- **Directions**:
Please copy every line from the following entries in which the word "over" appears.

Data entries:
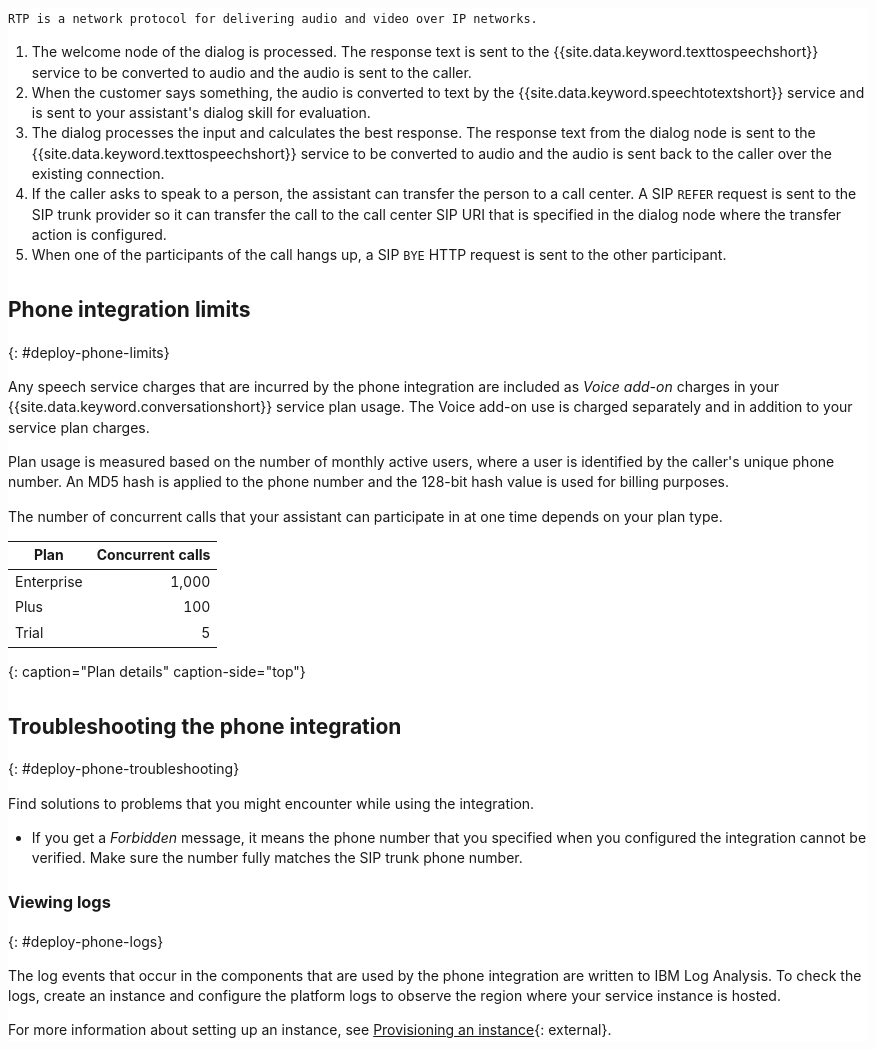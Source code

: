     RTP is a network protocol for delivering audio and video over IP networks.
1.  The welcome node of the dialog is processed. The response text is sent to the {{site.data.keyword.texttospeechshort}} service to be converted to audio and the audio is sent to the caller.
1.  When the customer says something, the audio is converted to text by the {{site.data.keyword.speechtotextshort}} service and is sent to your assistant's dialog skill for evaluation.
1.  The dialog processes the input and calculates the best response. The response text from the dialog node is sent to the {{site.data.keyword.texttospeechshort}} service to be converted to audio and the audio is sent back to the caller over the existing connection.
1.  If the caller asks to speak to a person, the assistant can transfer the person to a call center. A SIP `REFER` request is sent to the SIP trunk provider so it can transfer the call to the call center SIP URI that is specified in the dialog node where the transfer action is configured.
1.  When one of the participants of the call hangs up, a SIP `BYE` HTTP request is sent to the other participant.

## Phone integration limits
{: #deploy-phone-limits}

Any speech service charges that are incurred by the phone integration are included as *Voice add-on* charges in your {{site.data.keyword.conversationshort}} service plan usage. The Voice add-on use is charged separately and in addition to your service plan charges. 

Plan usage is measured based on the number of monthly active users, where a user is identified by the caller's unique phone number. An MD5 hash is applied to the phone number and the 128-bit hash value is used for billing purposes.

The number of concurrent calls that your assistant can participate in at one time depends on your plan type.

| Plan             |  Concurrent calls |
|------------------|------------------:|
| Enterprise       |             1,000 |
| Plus             |               100 |
| Trial            |                 5 |
{: caption="Plan details" caption-side="top"}

## Troubleshooting the phone integration
{: #deploy-phone-troubleshooting}

Find solutions to problems that you might encounter while using the integration.

- If you get a *Forbidden* message, it means the phone number that you specified when you configured the integration cannot be verified. Make sure the number fully matches the SIP trunk phone number.

### Viewing logs
{: #deploy-phone-logs}

The log events that occur in the components that are used by the phone integration are written to IBM Log Analysis. To check the logs, create an instance and configure the platform logs to observe the region where your service instance is hosted.

For more information about setting up an instance, see [Provisioning an instance](/docs/log-analysis?topic=log-analysis-provision){: external}.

- **Result below**:
:     RTP is a network protocol for delivering audio and video over IP networks.
1.  The dialog processes the input and calculates the best response. The response text from the dialog node is sent to the {{site.data.keyword.texttospeechshort}} service to be converted to audio and the audio is sent back to the caller over the existing connection.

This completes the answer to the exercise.